[Stored records]
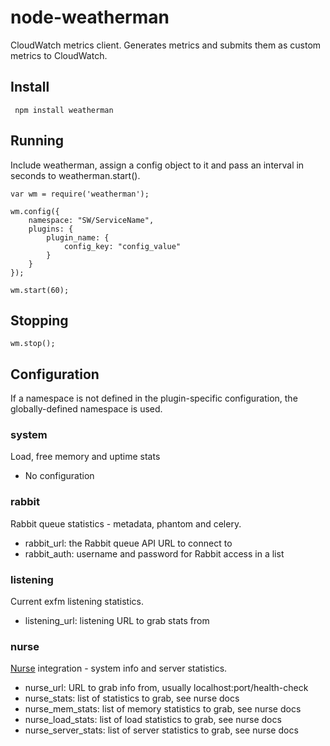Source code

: # node-weatherman

CloudWatch metrics client.  Generates metrics and submits them as custom metrics to CloudWatch.

## Install

     npm install weatherman

## Running

Include weatherman, assign a config object to it and pass an interval in seconds to weatherman.start().

	var wm = require('weatherman');

	wm.config({
		namespace: "SW/ServiceName",
		plugins: {
	    	plugin_name: {
	    		config_key: "config_value"
	    	}
		}
	});

	wm.start(60);

## Stopping

	wm.stop();


## Configuration

If a namespace is not defined in the plugin-specific configuration, the globally-defined namespace is used.

### system

Load, free memory and uptime stats

* No configuration

### rabbit

Rabbit queue statistics - metadata, phantom and celery.

* rabbit_url: the Rabbit queue API URL to connect to
* rabbit_auth: username and password for Rabbit access in a list

### listening

Current exfm listening statistics.

* listening_url: listening URL to grab stats from

### nurse

[Nurse](https://github.com/exfm/node-nurse) integration - system info and server statistics.

* nurse_url: URL to grab info from, usually localhost:port/health-check
* nurse_stats: list of statistics to grab, see nurse docs
* nurse\_mem\_stats: list of memory statistics to grab, see nurse docs
* nurse\_load\_stats: list of load statistics to grab, see nurse docs
* nurse\_server\_stats: list of server statistics to grab, see nurse docs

### Required work
Look through the entries and return each line that has the word "weatherman" in it.

### Solution to this problem
: # node-weatherman
     npm install weatherman
Include weatherman, assign a config object to it and pass an interval in seconds to weatherman.start().
	var wm = require('weatherman');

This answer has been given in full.